> **Data excerpts**
================================
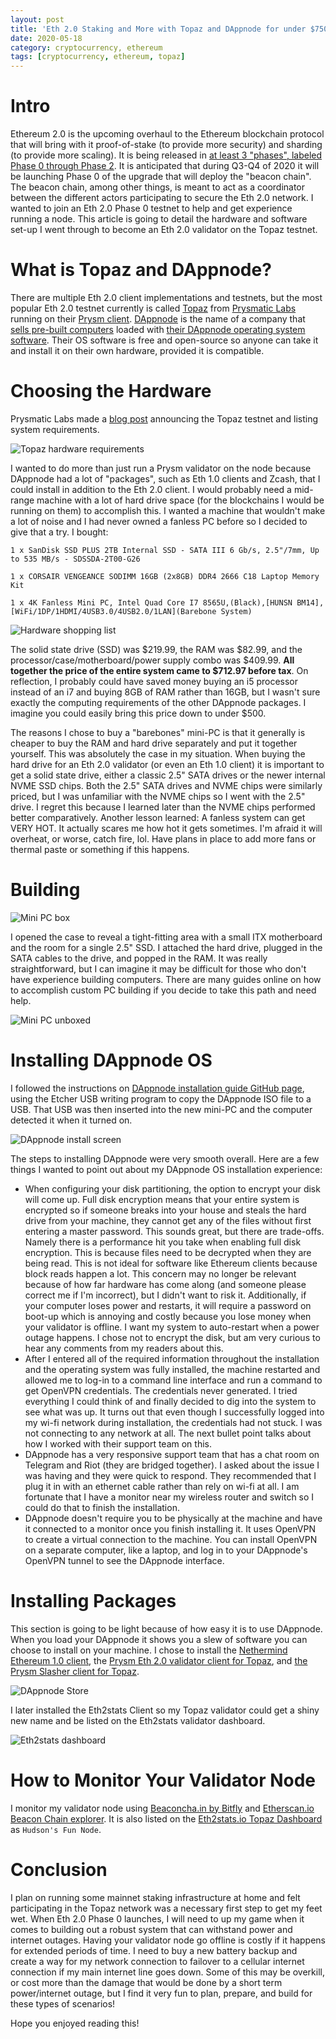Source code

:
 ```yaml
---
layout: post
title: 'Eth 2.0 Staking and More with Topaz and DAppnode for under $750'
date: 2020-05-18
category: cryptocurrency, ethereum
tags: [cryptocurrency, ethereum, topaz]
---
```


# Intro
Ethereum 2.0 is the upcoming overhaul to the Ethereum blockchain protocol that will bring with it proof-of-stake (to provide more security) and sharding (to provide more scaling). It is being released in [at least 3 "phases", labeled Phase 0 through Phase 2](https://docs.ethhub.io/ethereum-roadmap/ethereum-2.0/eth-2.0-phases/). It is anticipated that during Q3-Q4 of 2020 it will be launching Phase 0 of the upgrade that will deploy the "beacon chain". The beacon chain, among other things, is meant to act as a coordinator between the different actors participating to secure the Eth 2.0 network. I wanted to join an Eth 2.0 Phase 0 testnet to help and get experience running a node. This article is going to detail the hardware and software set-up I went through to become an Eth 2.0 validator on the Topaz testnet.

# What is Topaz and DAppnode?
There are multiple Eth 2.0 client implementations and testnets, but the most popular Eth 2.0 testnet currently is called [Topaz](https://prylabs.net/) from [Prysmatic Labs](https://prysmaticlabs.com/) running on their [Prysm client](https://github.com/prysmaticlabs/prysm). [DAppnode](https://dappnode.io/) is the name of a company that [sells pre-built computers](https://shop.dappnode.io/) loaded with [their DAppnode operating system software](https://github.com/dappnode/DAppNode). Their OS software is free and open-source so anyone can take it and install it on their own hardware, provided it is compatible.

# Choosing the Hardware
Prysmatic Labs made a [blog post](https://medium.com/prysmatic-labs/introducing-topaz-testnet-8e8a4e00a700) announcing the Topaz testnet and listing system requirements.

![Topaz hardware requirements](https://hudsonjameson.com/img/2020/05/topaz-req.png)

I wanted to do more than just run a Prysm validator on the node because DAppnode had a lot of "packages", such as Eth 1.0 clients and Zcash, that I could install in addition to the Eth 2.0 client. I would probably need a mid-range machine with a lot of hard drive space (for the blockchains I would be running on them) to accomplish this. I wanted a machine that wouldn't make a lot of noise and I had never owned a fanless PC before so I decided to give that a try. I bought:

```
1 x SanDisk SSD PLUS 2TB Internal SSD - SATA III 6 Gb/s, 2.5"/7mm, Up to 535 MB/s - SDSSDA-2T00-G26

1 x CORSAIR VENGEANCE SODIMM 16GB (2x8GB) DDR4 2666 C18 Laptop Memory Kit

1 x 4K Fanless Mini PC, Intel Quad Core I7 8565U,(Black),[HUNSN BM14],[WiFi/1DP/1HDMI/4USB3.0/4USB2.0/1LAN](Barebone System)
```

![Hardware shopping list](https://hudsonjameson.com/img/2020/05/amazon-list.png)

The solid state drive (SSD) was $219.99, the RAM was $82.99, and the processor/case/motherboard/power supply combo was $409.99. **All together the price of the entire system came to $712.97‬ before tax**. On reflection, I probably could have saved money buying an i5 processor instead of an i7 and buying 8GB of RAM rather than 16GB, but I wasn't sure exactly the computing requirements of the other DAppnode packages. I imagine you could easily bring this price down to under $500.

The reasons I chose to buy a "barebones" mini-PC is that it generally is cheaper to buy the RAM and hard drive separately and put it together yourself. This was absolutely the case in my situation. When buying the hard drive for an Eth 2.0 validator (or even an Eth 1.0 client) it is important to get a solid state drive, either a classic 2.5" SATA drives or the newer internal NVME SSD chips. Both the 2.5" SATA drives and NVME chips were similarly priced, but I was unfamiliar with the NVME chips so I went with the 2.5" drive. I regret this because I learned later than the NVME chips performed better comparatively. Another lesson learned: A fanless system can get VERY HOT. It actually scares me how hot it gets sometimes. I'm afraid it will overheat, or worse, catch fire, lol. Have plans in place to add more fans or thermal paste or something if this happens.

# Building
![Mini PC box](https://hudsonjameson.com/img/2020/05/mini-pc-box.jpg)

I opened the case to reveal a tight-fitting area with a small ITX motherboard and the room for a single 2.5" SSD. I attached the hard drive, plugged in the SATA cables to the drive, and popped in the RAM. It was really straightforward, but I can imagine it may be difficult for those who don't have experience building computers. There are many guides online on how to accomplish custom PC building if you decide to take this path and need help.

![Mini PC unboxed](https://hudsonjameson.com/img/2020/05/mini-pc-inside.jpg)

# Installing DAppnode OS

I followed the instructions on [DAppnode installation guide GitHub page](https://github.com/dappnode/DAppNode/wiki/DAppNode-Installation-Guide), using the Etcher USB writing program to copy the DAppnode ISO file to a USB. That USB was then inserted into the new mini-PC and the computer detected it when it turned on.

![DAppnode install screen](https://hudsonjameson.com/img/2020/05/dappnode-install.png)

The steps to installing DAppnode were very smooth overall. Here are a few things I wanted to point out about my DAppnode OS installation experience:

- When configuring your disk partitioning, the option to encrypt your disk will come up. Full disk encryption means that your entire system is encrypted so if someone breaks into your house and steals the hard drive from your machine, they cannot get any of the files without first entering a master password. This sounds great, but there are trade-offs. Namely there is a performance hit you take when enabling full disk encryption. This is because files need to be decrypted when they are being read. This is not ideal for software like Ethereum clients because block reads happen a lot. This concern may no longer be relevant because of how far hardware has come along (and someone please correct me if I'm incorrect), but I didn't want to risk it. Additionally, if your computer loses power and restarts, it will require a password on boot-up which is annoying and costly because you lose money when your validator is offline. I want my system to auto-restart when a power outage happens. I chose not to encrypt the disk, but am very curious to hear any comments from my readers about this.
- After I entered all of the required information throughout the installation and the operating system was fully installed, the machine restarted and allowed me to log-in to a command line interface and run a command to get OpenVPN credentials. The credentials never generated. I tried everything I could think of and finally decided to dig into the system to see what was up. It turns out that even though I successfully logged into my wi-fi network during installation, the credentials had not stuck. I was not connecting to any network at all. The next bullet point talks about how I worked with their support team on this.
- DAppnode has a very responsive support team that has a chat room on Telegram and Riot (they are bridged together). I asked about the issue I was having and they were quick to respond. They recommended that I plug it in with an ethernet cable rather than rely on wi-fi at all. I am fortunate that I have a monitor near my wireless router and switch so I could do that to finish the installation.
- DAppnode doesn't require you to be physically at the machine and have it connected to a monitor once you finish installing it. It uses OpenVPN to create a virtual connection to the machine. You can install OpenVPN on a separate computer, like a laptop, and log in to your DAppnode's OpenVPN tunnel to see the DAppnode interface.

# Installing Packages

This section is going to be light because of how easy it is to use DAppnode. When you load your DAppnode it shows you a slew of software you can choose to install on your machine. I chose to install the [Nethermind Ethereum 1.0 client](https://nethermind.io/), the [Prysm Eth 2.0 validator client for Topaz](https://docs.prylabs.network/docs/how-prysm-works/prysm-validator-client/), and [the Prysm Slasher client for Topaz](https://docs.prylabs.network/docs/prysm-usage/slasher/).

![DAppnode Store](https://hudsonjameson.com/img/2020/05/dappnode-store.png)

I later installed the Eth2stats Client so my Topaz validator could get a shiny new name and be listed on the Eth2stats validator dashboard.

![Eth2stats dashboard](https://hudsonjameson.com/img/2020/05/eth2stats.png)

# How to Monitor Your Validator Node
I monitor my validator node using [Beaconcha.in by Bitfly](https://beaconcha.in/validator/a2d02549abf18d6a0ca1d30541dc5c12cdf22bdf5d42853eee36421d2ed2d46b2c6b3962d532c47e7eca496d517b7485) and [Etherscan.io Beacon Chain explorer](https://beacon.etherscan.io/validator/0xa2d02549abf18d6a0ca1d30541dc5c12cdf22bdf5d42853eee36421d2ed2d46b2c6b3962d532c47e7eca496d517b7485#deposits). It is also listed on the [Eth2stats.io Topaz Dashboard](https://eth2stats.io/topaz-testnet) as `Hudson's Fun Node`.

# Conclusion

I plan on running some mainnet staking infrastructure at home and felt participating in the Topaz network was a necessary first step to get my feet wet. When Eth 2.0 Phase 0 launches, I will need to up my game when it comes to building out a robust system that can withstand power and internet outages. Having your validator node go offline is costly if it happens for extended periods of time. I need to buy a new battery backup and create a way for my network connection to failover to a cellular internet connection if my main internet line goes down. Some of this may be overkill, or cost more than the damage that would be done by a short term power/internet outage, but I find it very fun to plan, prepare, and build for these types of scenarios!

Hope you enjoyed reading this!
================================
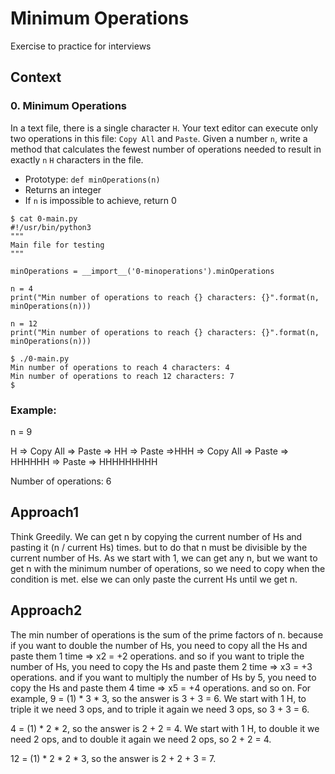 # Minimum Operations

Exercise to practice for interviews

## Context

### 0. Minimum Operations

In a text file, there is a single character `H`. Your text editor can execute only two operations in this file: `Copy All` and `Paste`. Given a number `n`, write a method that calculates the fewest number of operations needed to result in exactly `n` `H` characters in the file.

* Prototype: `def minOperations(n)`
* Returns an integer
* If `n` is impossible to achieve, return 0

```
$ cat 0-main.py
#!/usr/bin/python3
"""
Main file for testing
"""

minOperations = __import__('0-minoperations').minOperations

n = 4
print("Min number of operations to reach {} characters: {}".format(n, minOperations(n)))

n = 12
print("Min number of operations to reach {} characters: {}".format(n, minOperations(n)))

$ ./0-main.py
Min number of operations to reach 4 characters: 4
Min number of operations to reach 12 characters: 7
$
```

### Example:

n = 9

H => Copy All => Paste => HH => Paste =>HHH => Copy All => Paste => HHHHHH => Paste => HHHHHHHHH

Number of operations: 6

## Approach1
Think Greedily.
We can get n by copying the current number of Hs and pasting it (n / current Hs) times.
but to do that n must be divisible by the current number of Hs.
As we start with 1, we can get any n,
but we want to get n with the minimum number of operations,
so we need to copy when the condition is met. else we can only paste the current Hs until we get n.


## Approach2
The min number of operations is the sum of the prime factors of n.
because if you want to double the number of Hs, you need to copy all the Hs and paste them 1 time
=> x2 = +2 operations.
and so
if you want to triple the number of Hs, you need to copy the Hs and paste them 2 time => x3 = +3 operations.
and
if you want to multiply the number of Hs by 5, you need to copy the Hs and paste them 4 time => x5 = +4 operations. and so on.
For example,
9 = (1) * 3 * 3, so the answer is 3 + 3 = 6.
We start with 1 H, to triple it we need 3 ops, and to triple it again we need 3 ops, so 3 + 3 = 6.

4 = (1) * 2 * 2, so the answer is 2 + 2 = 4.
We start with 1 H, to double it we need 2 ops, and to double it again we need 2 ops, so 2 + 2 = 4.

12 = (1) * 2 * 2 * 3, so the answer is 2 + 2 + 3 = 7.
================================
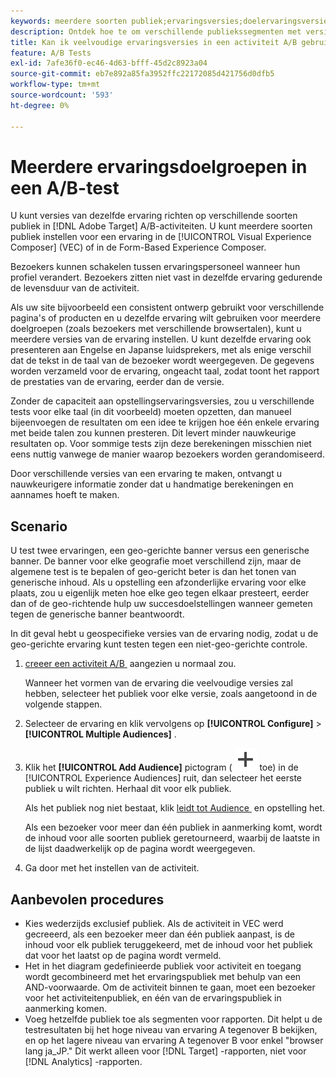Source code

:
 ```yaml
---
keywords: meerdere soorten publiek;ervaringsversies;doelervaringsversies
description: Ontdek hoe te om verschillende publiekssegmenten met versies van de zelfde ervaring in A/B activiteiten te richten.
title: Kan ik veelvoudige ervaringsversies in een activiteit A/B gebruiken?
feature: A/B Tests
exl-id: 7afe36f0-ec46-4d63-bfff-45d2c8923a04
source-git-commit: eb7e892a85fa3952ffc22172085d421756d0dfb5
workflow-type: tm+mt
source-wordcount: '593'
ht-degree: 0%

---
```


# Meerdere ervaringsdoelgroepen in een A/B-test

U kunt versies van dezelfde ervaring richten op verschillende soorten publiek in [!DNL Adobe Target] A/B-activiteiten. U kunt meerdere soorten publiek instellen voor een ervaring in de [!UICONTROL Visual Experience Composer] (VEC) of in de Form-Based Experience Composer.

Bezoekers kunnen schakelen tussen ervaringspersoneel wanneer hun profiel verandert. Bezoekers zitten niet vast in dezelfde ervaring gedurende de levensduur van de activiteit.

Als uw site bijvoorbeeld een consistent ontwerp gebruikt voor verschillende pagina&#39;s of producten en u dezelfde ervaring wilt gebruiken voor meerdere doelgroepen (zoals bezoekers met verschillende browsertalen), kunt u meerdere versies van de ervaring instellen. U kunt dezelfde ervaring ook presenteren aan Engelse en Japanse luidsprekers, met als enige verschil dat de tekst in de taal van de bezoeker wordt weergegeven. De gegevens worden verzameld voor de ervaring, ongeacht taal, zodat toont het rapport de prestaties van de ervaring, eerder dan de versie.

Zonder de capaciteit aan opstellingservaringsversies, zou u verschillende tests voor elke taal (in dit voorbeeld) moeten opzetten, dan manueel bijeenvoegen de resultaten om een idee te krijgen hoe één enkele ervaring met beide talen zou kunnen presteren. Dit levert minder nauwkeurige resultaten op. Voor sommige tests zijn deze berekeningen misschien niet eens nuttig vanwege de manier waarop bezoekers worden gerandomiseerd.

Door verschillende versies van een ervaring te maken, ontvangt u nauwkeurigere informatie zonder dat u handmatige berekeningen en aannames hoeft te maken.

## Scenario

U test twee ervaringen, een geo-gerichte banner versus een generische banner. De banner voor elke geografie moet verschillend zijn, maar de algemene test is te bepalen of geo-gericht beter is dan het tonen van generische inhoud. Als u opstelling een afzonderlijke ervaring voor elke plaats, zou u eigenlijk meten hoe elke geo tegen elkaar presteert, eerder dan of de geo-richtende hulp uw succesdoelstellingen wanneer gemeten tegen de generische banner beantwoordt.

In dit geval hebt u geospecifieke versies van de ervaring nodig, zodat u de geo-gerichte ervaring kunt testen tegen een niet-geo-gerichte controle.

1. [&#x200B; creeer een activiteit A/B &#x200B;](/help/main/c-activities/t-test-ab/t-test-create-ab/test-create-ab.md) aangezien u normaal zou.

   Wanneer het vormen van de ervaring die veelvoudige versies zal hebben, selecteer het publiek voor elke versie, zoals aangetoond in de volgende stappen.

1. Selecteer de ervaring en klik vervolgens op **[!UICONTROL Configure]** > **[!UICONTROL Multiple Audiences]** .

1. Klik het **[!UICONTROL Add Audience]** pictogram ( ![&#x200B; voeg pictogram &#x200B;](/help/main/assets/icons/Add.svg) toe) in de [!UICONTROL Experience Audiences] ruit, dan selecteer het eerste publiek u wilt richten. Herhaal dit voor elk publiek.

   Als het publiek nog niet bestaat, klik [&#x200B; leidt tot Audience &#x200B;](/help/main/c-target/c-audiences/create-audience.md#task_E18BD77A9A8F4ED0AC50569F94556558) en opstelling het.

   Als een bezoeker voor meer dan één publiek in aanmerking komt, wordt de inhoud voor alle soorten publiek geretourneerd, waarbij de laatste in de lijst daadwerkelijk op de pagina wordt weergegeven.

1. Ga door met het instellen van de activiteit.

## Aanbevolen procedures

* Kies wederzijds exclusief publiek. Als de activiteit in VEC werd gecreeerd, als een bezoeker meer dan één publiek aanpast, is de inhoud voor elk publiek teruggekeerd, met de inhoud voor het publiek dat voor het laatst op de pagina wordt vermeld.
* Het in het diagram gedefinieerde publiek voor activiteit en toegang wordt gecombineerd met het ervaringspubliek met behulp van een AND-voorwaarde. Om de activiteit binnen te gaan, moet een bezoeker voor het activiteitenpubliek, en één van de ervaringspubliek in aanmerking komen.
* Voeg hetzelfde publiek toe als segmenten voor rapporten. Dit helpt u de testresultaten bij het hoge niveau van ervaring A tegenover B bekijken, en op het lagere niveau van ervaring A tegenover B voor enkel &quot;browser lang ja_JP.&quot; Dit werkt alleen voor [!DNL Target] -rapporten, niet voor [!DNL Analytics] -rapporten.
================================
> **What needs to be done**
Using the entries, count how many lines contain the string "listed". Write only the number.

> **Task output**
2